Elle a estimé, le 15 janvier, qu'était contraire au droit européen la clause d'une convention collective applicable au service public (1) qui prévoit un avancement à l'ancienneté, dans une catégorie de rémunérations déterminée, sans tenir compte des périodes d'emploi accomplies antérieurement dans le service public d'un autre Etat membre dans un domaine d'activité comparable.

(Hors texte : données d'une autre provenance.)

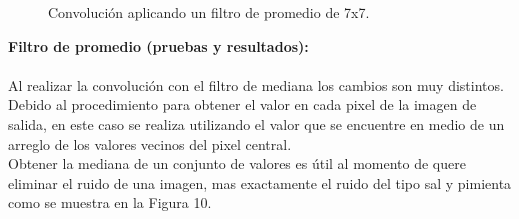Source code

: \documentclass[conference]{IEEEtran}
\begin{document}
\begin{figure}[h]
	\centering
	\caption{Convoluci\'on aplicando un filtro de promedio de 7x7.}
\end{figure}

\textbf{ Filtro de promedio (pruebas y resultados):\\\\}
Al realizar la convoluci\'on con el filtro de mediana los cambios son muy distintos. Debido al procedimiento para obtener el valor en cada pixel de la imagen de salida, en este caso se realiza utilizando el valor que se encuentre en medio de un arreglo de los valores vecinos del pixel central.\\
Obtener la mediana de un conjunto de valores es \'util al momento de quere eliminar el ruido de una imagen, mas exactamente el ruido del tipo sal y pimienta como se muestra en la Figura 10.
\end{document}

Au-delà du cas d'espèce, cet arrêt semble important pour trois raisons. D'une part, la Cour s'est basée sur l'article 7 du règlement n° 1612/68 qui prévoit que « le travailleur ressortissant d'un Etat membre ne peut, sur le territoire des autres Etats membres, être, en raison de sa nationalité, traité différemment des travailleurs nationaux, pour toutes conditions d'emploi et de travail, notamment en matière de rémunération, de licenciement, et de réintégration professionnelle ou de réemploi s'il est tombé en chômage ». Ce fondement assez large pourrait aboutir à étendre cette solution aux conventions collectives du secteur privé voire aux différents statuts de fonctionnaires.

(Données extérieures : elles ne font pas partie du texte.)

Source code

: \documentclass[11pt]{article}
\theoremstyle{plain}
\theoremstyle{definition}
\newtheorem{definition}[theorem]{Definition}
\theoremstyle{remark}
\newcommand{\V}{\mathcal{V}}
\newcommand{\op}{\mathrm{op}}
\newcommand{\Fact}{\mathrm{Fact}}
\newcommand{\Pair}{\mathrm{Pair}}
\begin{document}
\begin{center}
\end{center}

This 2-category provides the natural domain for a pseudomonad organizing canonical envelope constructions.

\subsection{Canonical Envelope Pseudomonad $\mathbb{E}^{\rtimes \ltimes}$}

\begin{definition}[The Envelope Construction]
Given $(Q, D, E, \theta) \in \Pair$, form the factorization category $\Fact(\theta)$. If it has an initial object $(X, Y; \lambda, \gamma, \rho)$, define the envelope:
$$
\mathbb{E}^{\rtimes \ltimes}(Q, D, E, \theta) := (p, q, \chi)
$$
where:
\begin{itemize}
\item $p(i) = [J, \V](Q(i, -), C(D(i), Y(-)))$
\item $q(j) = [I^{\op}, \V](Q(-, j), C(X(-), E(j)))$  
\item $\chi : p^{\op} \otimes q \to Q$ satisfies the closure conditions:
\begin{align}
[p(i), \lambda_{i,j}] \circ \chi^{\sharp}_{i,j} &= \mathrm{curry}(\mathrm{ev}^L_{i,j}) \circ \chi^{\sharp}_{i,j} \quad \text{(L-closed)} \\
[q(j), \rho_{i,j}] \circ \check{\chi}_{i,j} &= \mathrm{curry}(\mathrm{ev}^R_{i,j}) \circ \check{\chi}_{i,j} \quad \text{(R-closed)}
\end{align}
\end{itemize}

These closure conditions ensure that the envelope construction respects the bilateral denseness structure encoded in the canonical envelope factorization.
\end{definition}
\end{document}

D'autre part, si cette solution reste limitée aux ressortissants communautaires, ce jugement n'en pose pas moins de sérieux problèmes d'adaptation en droit français. D'ailleurs, les responsables français ne s'y sont pas trompés et intervenant à l'instance ont souligné que « la reconnaissance du service accompli au sein d'une administration publique d'un Etat membre bouleverserait l'application des divers régimes applicables aux emplois publics dans les autres Etats membres, notamment en ce qui concerne les modalités de la prise en compte de l'ancienneté en matière de promotion interne et du déroulement de carrière ». Cet argument a été cependant rejeté par la CJCE estimant que ni le fait que « la fonction publique soit soumise à des règles d'organisation et de fonctionnement différentes dans les Etats membres », ni l'argument tiré des « caractéristiques particulières de l'emploi dans le service public » ne justifiaient une telle discrimination.
Enfin, la CJCE a été très claire sur les conséquences de son jugement. « Une telle clause d'une convention collective est nulle de plein droit », affirme-t-elle. Un juge national, saisi d'une affaire, « est donc tenu, sans demander ou attendre l'élimination préalable de cette clause par la négociation collective ou par tout autre procédé, d'appliquer aux membres du groupe défavorisé par cette discrimination le même régime que celui dont bénéficient les autres travailleurs ».
(1) En Allemagne, existe en effet une « convention collective fédérale concernant les employés du secteur public », couramment dénommée « BAT ».